Overview

pandas is a Python library for data analysis. For details, see the API Reference.

To install pandas, enter pip install pandas. To see the version that is installed, print pd.__version__. To see the version of pandas, all of its dependencies, and more, enter pd.show_versions() in a Python environment.

To import the pandas library, use import pandas as pd. By convention, "pd" is the name used to refer to the library in code.

Pandas provides two primary data structures. The Series class is used to represent a series of data values and can be thought of as a single-column spreadsheet. The DataFrame class is used to represent a table of data values and can be thought of as a multi-column spreadsheet. DataFrame objects hold their data in a collection of Series objects.

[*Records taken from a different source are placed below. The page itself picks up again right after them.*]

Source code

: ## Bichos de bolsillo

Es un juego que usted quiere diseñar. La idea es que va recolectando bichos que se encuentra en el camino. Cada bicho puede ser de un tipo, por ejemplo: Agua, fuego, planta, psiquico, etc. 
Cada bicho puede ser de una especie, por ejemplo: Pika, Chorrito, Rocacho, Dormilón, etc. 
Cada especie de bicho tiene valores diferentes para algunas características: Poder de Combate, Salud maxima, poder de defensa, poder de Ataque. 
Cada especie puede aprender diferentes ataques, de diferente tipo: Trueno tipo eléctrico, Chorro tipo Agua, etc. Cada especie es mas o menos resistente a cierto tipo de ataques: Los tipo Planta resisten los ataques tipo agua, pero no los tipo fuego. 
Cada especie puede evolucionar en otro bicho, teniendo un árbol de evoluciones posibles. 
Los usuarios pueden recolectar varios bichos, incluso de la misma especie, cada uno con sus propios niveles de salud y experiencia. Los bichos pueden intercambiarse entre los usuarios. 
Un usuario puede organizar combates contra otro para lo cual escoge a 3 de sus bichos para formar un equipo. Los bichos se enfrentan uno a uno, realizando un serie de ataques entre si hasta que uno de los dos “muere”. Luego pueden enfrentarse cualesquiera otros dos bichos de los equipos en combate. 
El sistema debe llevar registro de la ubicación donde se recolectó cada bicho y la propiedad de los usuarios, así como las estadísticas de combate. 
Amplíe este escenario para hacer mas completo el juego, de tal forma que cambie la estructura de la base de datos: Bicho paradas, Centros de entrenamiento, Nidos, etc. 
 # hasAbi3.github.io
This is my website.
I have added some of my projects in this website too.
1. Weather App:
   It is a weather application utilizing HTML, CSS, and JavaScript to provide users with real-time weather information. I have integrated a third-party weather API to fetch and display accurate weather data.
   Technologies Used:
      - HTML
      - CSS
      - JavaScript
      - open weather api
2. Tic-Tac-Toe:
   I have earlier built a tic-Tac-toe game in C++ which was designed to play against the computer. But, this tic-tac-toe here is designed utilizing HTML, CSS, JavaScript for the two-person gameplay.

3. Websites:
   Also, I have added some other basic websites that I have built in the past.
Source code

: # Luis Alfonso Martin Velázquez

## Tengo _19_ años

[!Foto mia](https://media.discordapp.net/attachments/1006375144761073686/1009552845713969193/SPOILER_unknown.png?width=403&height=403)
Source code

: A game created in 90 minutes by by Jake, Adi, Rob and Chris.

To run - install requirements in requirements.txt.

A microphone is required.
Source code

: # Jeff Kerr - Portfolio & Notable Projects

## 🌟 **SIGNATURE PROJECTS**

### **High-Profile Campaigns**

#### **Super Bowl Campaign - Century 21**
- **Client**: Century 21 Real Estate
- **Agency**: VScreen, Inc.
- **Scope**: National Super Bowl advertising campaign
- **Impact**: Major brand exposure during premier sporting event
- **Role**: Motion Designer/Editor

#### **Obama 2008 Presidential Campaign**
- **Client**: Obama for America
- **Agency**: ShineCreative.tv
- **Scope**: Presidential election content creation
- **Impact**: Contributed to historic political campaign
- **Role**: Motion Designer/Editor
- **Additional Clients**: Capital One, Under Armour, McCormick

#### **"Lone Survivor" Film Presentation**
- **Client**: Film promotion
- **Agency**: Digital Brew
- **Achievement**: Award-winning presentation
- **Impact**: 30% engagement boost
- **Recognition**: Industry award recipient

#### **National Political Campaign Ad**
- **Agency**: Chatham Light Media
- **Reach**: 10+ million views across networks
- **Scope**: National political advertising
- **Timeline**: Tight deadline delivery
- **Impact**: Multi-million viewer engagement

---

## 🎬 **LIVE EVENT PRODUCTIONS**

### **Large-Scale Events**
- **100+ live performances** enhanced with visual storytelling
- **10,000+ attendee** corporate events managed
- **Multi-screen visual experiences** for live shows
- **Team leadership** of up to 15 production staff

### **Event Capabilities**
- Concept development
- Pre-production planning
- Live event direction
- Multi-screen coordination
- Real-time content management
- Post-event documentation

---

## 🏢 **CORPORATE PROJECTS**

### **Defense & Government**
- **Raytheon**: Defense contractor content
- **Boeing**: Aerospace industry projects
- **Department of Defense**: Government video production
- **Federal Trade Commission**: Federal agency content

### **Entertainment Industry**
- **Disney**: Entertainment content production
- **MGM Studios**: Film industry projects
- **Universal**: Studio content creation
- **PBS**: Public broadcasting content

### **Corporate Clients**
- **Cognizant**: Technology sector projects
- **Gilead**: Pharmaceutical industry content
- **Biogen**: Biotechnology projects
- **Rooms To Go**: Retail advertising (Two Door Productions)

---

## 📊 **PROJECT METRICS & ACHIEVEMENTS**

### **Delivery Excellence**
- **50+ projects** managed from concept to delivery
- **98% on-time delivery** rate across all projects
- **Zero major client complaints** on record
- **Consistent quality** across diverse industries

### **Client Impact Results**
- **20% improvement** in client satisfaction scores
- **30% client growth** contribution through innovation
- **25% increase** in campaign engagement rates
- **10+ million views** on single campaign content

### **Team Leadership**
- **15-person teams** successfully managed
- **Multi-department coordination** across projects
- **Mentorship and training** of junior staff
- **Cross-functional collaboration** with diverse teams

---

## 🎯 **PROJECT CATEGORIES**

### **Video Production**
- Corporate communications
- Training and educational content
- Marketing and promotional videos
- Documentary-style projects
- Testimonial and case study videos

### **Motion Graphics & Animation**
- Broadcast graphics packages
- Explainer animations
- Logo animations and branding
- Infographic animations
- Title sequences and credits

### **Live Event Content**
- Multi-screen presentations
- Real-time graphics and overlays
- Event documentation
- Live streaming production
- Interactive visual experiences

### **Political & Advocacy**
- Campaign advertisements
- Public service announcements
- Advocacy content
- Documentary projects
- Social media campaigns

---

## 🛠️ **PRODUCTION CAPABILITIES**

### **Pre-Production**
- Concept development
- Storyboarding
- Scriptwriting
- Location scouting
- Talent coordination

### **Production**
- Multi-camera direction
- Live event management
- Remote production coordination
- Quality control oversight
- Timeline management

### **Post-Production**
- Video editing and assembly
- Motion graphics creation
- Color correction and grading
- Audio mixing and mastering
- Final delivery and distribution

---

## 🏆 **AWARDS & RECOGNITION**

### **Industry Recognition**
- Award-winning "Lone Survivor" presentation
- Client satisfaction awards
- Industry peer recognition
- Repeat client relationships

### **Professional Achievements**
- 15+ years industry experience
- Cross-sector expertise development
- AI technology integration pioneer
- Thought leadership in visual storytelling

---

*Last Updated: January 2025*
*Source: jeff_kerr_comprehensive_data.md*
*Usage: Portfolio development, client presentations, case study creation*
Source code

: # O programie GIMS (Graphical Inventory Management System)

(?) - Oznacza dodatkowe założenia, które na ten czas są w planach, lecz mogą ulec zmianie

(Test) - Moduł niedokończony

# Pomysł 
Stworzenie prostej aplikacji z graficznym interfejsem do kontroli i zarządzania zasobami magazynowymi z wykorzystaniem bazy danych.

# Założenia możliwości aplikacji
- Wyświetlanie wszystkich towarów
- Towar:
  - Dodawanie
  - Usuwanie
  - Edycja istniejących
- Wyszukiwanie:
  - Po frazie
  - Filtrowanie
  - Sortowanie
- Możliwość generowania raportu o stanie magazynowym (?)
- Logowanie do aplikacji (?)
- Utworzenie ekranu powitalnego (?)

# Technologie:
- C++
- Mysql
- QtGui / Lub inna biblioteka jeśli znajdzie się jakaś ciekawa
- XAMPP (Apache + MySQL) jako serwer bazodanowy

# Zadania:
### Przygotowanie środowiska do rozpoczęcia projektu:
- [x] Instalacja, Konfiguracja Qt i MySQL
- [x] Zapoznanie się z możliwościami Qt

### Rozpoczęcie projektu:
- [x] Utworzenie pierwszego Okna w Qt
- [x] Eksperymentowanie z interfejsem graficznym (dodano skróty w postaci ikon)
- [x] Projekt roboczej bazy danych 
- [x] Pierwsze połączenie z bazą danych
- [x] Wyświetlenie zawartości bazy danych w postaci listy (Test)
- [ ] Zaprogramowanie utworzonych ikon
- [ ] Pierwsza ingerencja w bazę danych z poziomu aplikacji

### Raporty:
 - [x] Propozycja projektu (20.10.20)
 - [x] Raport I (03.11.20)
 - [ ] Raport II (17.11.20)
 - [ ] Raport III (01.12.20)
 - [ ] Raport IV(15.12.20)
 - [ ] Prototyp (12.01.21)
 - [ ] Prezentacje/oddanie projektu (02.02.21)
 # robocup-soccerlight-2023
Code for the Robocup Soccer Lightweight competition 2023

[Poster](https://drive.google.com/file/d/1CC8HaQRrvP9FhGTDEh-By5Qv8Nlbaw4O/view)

While Series and DataFrame objects do not store their data in a Numpy array, a NumPy array can easily be created from them using their to_numpy methods. Series and DataFrame objects can be created from a NumPy array by invoking their constructors with the data argument set to a NumPy array.

Abbreviations

In the tables that follow, some abbreviations are used for arguments.

Column name values below are abbreviated as cn.
Row index values below are abbreviated as ri.
Column index values below are abbreviated as ci.
Row start indexes (rsi) and column start indexes (csi) are inclusive and default to zero.
Row end indexes (rei) and column end indexes (cei) are exclusive and default to length.

Loading Data

A DataFrame can be created from many sources.

To create a DataFrame from a Python list of dict objects:

dogs_df = pd.DataFrame([
    {'name': 'Maisey', 'breed': 'Treeing Walker Coonhound'},
    {'name': 'Oscar', 'breed': 'German Shorthaired Pointer'},
    {'name': 'Ramsay', 'breed': 'Native American Indian Dog'},
    {'name': 'Comet', 'breed': 'Whippet'}
])

To create a DataFrame from a CSV file

# If the first line contains column names ...
df = pd.read_csv('file-name.csv') # from comma-separated
df = pd.read_csv('file-name.csv', delimiter='\t') # for tab-separate

# If the first line contains data rather than column names ...
df = pd.read_csv('file-name.csv', names=['colName1', 'colName2', ...])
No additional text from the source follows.